Open aarppe opened 2 years ago

aarppe commented 2 years ago

Here's a list of selected CW, AE, and MD dictionary entries, and interpretations of how they should be split to senses (based on the semicolon for CW) and how these senses should be aggregated using the hierarchical procedure with CW > AE > MD. What turned out in this only limited scrutiny is that the AE entries are surprising aberrant (wrong part-of-speech, apparent duplicates), which might require more manual fixing than I'd want.

apiw ᐊᐱᐤ VAI s/he sits, s/he sits down, s/he is present; s/he is available; s/he is there, s/he is situated; s/he is at home, s/he stays at home (CW)
apiw ᐊᐱᐤ VTA s/he is sitting (AE) 
apiw ᐊᐱᐤ V PHRASE He sits. Also means he is at home. (MD)
  1. s/he sits, s/he sits down, s/he is present (CW)
  2. s/he is available; s/he is there, s/he is situated (CW)
  3. s/he is at home, s/he stays at home (CW)
  4. s/he is sitting (AE)
  5. He sits.

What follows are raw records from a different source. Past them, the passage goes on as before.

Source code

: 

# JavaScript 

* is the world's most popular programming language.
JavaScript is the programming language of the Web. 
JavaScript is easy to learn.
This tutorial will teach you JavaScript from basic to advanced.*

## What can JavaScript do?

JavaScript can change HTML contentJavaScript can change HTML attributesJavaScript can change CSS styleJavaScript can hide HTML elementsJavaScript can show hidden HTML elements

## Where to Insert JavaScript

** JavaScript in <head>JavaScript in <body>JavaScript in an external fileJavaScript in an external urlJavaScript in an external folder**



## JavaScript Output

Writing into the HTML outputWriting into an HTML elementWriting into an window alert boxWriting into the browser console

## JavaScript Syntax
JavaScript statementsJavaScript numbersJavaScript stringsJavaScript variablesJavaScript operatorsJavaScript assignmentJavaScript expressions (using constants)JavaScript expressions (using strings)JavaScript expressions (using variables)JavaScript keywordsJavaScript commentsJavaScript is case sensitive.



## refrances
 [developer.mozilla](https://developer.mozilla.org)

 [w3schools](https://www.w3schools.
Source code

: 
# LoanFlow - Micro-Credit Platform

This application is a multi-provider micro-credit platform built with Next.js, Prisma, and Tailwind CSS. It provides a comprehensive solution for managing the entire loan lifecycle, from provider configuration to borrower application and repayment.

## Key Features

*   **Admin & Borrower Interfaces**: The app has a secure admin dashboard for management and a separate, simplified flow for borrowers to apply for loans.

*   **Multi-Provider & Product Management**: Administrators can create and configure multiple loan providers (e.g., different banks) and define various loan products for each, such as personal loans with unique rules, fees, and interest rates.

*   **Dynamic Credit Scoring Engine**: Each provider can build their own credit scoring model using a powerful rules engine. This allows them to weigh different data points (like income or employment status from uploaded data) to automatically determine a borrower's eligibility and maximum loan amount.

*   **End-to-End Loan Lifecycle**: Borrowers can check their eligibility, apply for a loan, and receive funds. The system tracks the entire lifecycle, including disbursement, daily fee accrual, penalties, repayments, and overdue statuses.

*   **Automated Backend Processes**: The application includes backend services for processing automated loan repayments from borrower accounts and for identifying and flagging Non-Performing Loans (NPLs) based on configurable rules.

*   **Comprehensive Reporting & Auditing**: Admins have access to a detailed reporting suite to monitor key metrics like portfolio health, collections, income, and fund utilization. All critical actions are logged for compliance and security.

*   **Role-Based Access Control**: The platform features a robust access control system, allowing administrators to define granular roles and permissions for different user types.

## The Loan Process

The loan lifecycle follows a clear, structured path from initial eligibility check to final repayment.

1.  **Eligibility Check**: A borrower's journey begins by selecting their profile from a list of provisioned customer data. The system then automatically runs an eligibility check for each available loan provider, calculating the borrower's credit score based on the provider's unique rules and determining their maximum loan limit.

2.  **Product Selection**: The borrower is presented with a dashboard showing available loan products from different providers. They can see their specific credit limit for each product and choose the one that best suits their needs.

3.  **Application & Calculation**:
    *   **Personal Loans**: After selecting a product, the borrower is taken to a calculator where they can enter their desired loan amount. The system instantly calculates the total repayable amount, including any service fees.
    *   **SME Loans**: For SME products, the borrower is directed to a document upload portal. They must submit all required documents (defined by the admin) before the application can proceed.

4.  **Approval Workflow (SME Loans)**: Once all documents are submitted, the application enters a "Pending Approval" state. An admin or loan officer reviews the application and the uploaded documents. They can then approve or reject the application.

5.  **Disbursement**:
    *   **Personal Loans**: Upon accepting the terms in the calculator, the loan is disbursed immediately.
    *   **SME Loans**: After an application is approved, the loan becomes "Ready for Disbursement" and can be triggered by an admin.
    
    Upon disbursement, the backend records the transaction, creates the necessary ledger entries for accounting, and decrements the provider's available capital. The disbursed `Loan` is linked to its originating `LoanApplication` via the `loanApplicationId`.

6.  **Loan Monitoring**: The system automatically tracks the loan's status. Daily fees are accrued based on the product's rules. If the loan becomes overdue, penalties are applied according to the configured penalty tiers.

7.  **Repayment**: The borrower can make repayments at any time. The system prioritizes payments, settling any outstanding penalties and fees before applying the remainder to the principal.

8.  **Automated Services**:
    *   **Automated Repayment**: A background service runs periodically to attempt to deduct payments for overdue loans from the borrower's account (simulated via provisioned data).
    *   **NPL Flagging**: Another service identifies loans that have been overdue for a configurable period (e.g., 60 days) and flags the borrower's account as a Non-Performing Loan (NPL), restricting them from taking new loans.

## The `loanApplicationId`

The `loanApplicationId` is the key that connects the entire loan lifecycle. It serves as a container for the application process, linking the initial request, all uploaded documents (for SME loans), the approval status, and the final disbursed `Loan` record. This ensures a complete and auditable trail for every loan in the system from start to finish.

Also means he is at home. (MD)
apoy ᐊᐳᕀ NA paddle; shovel, spade (CW)
apoy ᐊᐳᕀ NA paddle (AE)
apoy ᐊᐳᕀ N A shovel. (MD)
  1. paddle (CW, AE)
  2. shovel, spade (CW)
  3. A shovel (MD)
asikan ᐊᓯᑲᐣ NA sock, stocking (CW) 
asikan pl. asikanak ᐊᓯᑲᐣ NA A sock; stocking. (AE)
asikan pl. asikanak ᐊᓯᑲᐣ N Sock. (MD)
  1. sock, stocking (CW)
  2. A sock (AE, MD)
  3. stocking (AE)
askihk ᐊᐢᑭᕁ NA pail; kettle (CW)
askihk pl. askihkwak ᐊᐢᑭᕁ NA A pail; a bucket. (AE)
askihk ᐊᐢᑭᕁ N A pail. (MD)
  1. pail (CW, AE, MD)
  2. kettle (CW, AE)
askîhk ᐊᐢᑮᕁ INM on the land; reserve (CW) 
askihk ᐊᐢᑭᕁ LOC On, in or of the earth or land. (MD)
  1. on the land (CW)
  2. reserve (CW)
  3. On, in or of the earth or land. (MD)
astotin ᐊᐢᑐᑎᐣ NI hat, cap, headgear (CW)
astotin pl. astotina ᐊᐢᑐᑎᐣ NI A hat. (AE) 
astotin ᐊᐢᑐᑎᐣ NI hat (EC)
  1. hat, cap, headgear (CW)
  2. A hat. (AE, MD)
atoskêw ᐊᑐᐢᑫᐤ VAI s/he works (CW) 
atoskew ᐊᑐᐢᑫᐤ V PHRASE He works. (MD) 
  1. s/he works (CW, MD)
wâpahtam ᐋᐧᐸᐦᑕᒼ VTI s/he sees s.t., s/he witnesses s.t. (CW) 
wapahtam ᐊᐧᐸᐦᑕᒼ VAI observe (EC) 
wapahtam ᐊᐧᐸᐦᑕᒼ VP He sees it. (MD) 
  1. s/he sees s.t., s/he witnesses s.t. (CW)
  2. observe (EC)
  3. He sees it. (MD)
mowêw ᒧᐁᐧᐤ VTA s/he eats s.o. (e.g. bread) (CW)
mowew pl. mowewak ᒧᐁᐧᐤ VTA S/he eats them. (AE)
mowew ᒧᐁᐧᐤ VP He eats him. (MD)
  1. s/he eats s.o. (e.g. bread) (CW, MD, AE) [This presumes the regularization of 'them' as 'him'/'s.o.'
itwêw ᐃᑌᐧᐤ VAI s/he says so, s/he says thus, s/he calls (it) so; it has such a meaning (CW) 
itwew ᐃᑌᐧᐤ VAI s/he has stated (AE)
itwew ᐃᑌᐧᐤ V He says. (MD)
  1. s/he says so, s/he says thus, s/he calls (it) so (CW)
  2. it has such a meaning (CW)
  3. s/he has stated (AE)
  4. He says (MD)
itêw ᐃᑌᐤ VTA s/he says thus to s.o., s/he says thus about s.o.; s/he calls s.o. thus (CW)
itew ᐃᑌᐤ V That's what he says to him. (MD)
  1. s/he says thus to s.o., s/he says thus about s.o. (CW)
  2. s/he calls s.o. thus (CW)
  3. That's what he says to him. (MD)
itam ᐃᑕᒼ VTI s/he says thus to or about s.t.; s/he calls s.t. thus (CW)
itam ᐃᑕᒼ V He speaks of it as so. (MD) 
  1. s/he says thus to or about s.t. (CW)
  2. s/he calls s.t. thus (CW)
  3. He speaks of it as so. (MD)
wâpiw ᐋᐧᐱᐤ VAI s/he sees, s/he has vision; (CW)
wâpiw pl. wâpiwak ᐋᐧᐱᐤ VAI S/he sees. (AE) 
  1. s/he sees, s/he has vision (CW)
  2. S/he sees. (AE)
aarppe commented 2 years ago

@dwhieb Here's a batch of example cases for testing the multi-source aggregation.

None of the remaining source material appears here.